Pelanggaran butir perjanjian ini segera dilaporkan oleh delegasi Bani Khuza’ah kepada Rasulullah SAW di Madinah, menuntut keadilan dan perlindungan. Nabi Muhammad SAW kemudian mengajukan tiga opsi kepada Quraisy sebagai ganti rugi:
- Membayar ganti rugi atas korban yang gugur dari Bani Khuza’ah.
- Menghentikan persekutuan dengan Bani Bakr.
- Menyatakan pembatalan Perjanjian Hudaibiyah.
Kaum Quraisy, yang merasa kuat dan angkuh, memilih opsi ketiga: membatalkan Perjanjian Hudaibiyah. Pilihan ini secara sah memberikan dasar hukum bagi Rasulullah SAW untuk mengerahkan pasukan menuju Mekah, kota suci yang telah mengusir beliau.
Strategi Penaklukan Terbaik: Rahasia, Kekuatan, dan Kedamaian
Fathu Makkah adalah studi kasus sempurna tentang bagaimana kecerdasan taktis dipadukan dengan kepemimpinan moral. Rasulullah SAW menggerakkan pasukan bukan untuk balas dendam, tetapi untuk membebaskan Mekah dan mengembalikan Tauhid ke Ka’bah.
A. Prinsip Kerahasiaan Absolut
Strategi pertama adalah kerahasiaan mutlak. Nabi Muhammad SAW merahasiakan tujuan perjalanan kepada semua orang, termasuk kepada para sahabat terdekat seperti Abu Bakar dan Aisyah. Ini bertujuan untuk mencegah informasi bocor ke Quraisy, sehingga mereka tidak sempat menyiapkan perlawanan.

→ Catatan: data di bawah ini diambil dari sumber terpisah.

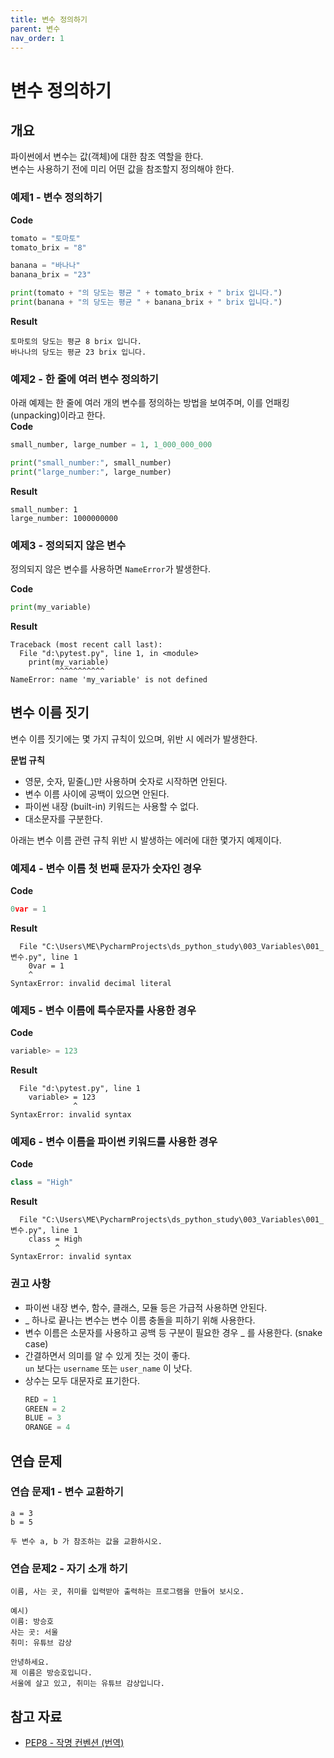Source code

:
 ```yaml
---
title: 변수 정의하기
parent: 변수
nav_order: 1
---
```


# 변수 정의하기  

## 개요
파이썬에서 변수는 값(객체)에 대한 참조 역할을 한다.  
변수는 사용하기 전에 미리 어떤 값을 참조할지 정의해야 한다.  

### 예제1 - 변수 정의하기
**Code**
```python
tomato = "토마토"
tomato_brix = "8"

banana = "바나나"
banana_brix = "23"

print(tomato + "의 당도는 평균 " + tomato_brix + " brix 입니다.")
print(banana + "의 당도는 평균 " + banana_brix + " brix 입니다.")
```
**Result**
```
토마토의 당도는 평균 8 brix 입니다.
바나나의 당도는 평균 23 brix 입니다.
```

### 예제2 - 한 줄에 여러 변수 정의하기  
아래 예제는 한 줄에 여러 개의 변수를 정의하는 방법을 보여주며, 이를 언패킹(unpacking)이라고 한다.  
**Code**  
```python
small_number, large_number = 1, 1_000_000_000

print("small_number:", small_number)
print("large_number:", large_number)
```

**Result**
```
small_number: 1
large_number: 1000000000
```

### 예제3 - 정의되지 않은 변수  
정의되지 않은 변수를 사용하면 `NameError`가 발생한다.  

**Code**
```python
print(my_variable)
```
**Result**
```
Traceback (most recent call last):
  File "d:\pytest.py", line 1, in <module>
    print(my_variable)
          ^^^^^^^^^^^
NameError: name 'my_variable' is not defined
```

## 변수 이름 짓기  
변수 이름 짓기에는 몇 가지 규칙이 있으며, 위반 시 에러가 발생한다.  

**문법 규칙**  
* 영문, 숫자, 밑줄(_)만 사용하며 숫자로 시작하면 안된다.
* 변수 이름 사이에 공백이 있으면 안된다.
* 파이썬 내장 (built-in) 키워드는 사용할 수 없다.
* 대소문자를 구분한다.

아래는 변수 이름 관련 규칙 위반 시 발생하는 에러에 대한 몇가지 예제이다.

### 예제4 - 변수 이름 첫 번째 문자가 숫자인 경우  
**Code**  
```python
0var = 1
```
**Result**
```
  File "C:\Users\ME\PycharmProjects\ds_python_study\003_Variables\001_변수.py", line 1
    0var = 1
    ^
SyntaxError: invalid decimal literal
```
### 예제5 - 변수 이름에 특수문자를 사용한 경우  
**Code**
```python
variable> = 123
```
**Result**
```
  File "d:\pytest.py", line 1
    variable> = 123
              ^
SyntaxError: invalid syntax
```
### 예제6 - 변수 이름을 파이썬 키워드를 사용한 경우  
**Code**
```python
class = "High"
```
**Result**
```
  File "C:\Users\ME\PycharmProjects\ds_python_study\003_Variables\001_변수.py", line 1
    class = High
          ^
SyntaxError: invalid syntax
```

### 권고 사항
* 파이썬 내장 변수, 함수, 클래스, 모듈 등은 가급적 사용하면 안된다.  
* _ 하나로 끝나는 변수는 변수 이름 충돌을 피하기 위해 사용한다.  
* 변수 이름은 소문자를 사용하고 공백 등 구분이 필요한 경우 _ 를 사용한다. (snake case)  
* 간결하면서 의미를 알 수 있게 짓는 것이 좋다.  
    `un` 보다는 `username` 또는 `user_name` 이 낫다.  
* 상수는 모두 대문자로 표기한다.  
    ```python
    RED = 1
    GREEN = 2
    BLUE = 3
    ORANGE = 4
    ```

## 연습 문제  
### 연습 문제1 - 변수 교환하기  
```
a = 3
b = 5

두 변수 a, b 가 참조하는 값을 교환하시오.
```
### 연습 문제2 - 자기 소개 하기  
```
이름, 사는 곳, 취미를 입력받아 출력하는 프로그램을 만들어 보시오.

예시)
이름: 방승호
사는 곳: 서울
취미: 유튜브 감상

안녕하세요.
제 이름은 방승호입니다.
서울에 살고 있고, 취미는 유튜브 감상입니다.
```

## 참고 자료  
* [PEP8 - 작명 컨벤션 (번역)](https://zerosheepmoo.github.io/pep8-in-korean/doc/naming-conventions.html)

Kerahasiaan ini hampir terancam oleh seorang sahabat (Hathib bin Abi Balta’ah) yang mencoba mengirim surat peringatan ke Mekah, namun berkat wahyu Allah, surat tersebut berhasil dicegat, dan rencana rahasia tetap terjaga.
B. Demonstrasi Kekuatan Shock and Awe
Rasulullah SAW memimpin 10.000 pasukan Muslim, jumlah terbesar yang pernah dikumpulkan. Sebelum memasuki Mekah, beliau memerintahkan setiap pasukan menyalakan obor di tempat perkemahan mereka di Marru Al-Zahran pada malam hari.
Pemandangan 10.000 obor yang menyala di kegelapan sangat mengejutkan mata-mata Quraisy, termasuk Abu Sufyan (pemimpin Quraisy saat itu) yang ditangkap oleh Abbas bin Abdul Muthalib (paman Nabi). Demonstrasi kekuatan ini menimbulkan rasa gentar yang luar biasa (efek shock and awe), menghancurkan mental perlawanan Quraisy bahkan sebelum pertempuran dimulai.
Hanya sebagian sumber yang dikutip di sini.